Abe est engagé dans une offensive idéologique, marquée par sa visite le 26 décembre au sanctuaire Yasukuni consacré aux Japonais morts à la guerre, dont 14 criminels de guerre de classe A condamnés. Le même mois, il a nommé quatre figures de droite à des postes au conseil d’administration de l’opérateur audiovisuel public NHK afin de changer son orientation politique.

Il n’a pas fallu longtemps pour comprendre le but de ces nominations. En effet, fin janvier, le nouveau président de NHK, Katsuto Momii, a déclenché un tollé en justifiant la maltraitance de centaines de milliers de femmes réduites durant les années 1930 et 1940 en esclaves sexuelles par l’armée impériale. Momii s’éest excusé d’avoir exprimé son point de vue privé en qualité de président, sans pour autant rétracter ses propos.

Cette semaine, une autre personne nommée par Abe, Naoki Hyakuta, a déclaré que le Viol de Nankin, l’une des pires atrocités du vingtième siècle, « ne s’est jamais produit. »

En 1937, les troupes japonaises étaient entrées dans la ville et s’étaient livrées des semaines durant à une orgie de viols, de meurtres et de destruction lors de laquelle jusqu’à 300.000 civils et soldats chinois furent tués.

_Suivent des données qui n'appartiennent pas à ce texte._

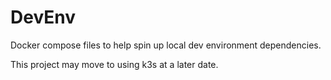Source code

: # DevEnv

Docker compose files to help spin up local dev environment dependencies.

This project may move to using k3s at a later date.
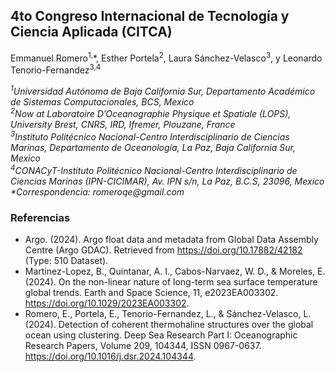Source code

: ## 4to Congreso Internacional de Tecnología y Ciencia Aplicada (CITCA)
Emmanuel Romero<sup>1,</sup>*, Esther Portela<sup>2</sup>, Laura Sánchez-Velasco<sup>3</sup>, y Leonardo Tenorio-Fernandez<sup>3,4</sup>

_<sup>1</sup>Universidad Autónoma de Baja California Sur, Departamento Académico de Sistemas Computacionales, BCS, Mexico</br>
<sup>2</sup>Now at Laboratoire D’Oceanographie Physique et Spatiale (LOPS), University Brest, CNRS, IRD, Ifremer, Plouzane, France</br>
<sup>3</sup>Instituto Politécnico Nacional-Centro Interdisciplinario de Ciencias Marinas, Departamento de Oceanología, La Paz, Baja California Sur, Mexico</br>
<sup>4</sup>CONACyT-Instituto Politécnico Nacional-Centro Interdisciplinario de Ciencias Marinas (IPN-CICIMAR), Av. IPN s/n, La Paz, B.C.S, 23096, Mexico</br>
*Correspondencia: romeroqe@gmail.com_

### Referencias
- Argo. (2024). Argo float data and metadata from Global Data Assembly Centre (Argo GDAC). Retrieved from https://doi.org/10.17882/42182 (Type: 510 Dataset).
- Martinez-Lopez, B., Quintanar, A. I., Cabos-Narvaez, W. D., & Moreles, E. (2024). On the non-linear nature of long-term sea surface temperature global trends. Earth and Space Science, 11, e2023EA003302. https://doi.org/10.1029/2023EA003302.
- Romero, E., Portela, E., Tenorio-Fernandez, L., & Sánchez-Velasco, L. (2024). Detection of coherent thermohaline structures over the global ocean using clustering. Deep Sea Research Part I: Oceanographic Research Papers, Volume 209, 104344, ISSN 0967-0637. https://doi.org/10.1016/j.dsr.2024.104344.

Et pourtant, Hykuta a affirmé que le massacre de Nankin avait été inventé de toutes pièces dans le but de couvrir les crimes commis par les Etats-Unis lors du largage de bombes atomiques sur Hiroshima et Nagasaki. C’est un argument qui jusqu’ici était utilisé par des groupes marginaux d’extrême-droite. Ces derniers justifient les crimes hideux commis par l’impérialisme japonais dans les années 1930 et 1940 en montrant du doigt ceux commis par l’impérialisme américain durant la Deuxième Guerre mondiale.

Le déni de crimes à grande échelle comme celui du Viol de Nankin n’a qu’une seule signification, c’est la préparation idéologique pour de nouvelles guerres et de nouvelles atrocités.

Le gouvernement japonais n’est pas seul en cela. Cinq ans après le déclenchement de la crise financière mondiale de 2008, le capitalisme est embourbé dans un marasme économique et une tourmente financière qui attisent des rivalités inter-impérialistes, des interventions néo-coloniales et des intrigues diplomatiques aux quatre coins du globe.

Ce n’est pas par hasard qu’Abe est en train de réveiller le militarisme japonais, le gouvernement de grande coalition en Allemagne est en train d’abandonner son ancienne politique de retenue militaire. Les gouvernements britannique et australien, entre autres, se servent de l’anniversaire de la Première Guerre mondiale pour glorifier le bain de sang qui a coûté la vie à des millions de personnes durant la lutte inter-impérialiste en faveur de colonies, de marchés et de l’hégémonie stratégique.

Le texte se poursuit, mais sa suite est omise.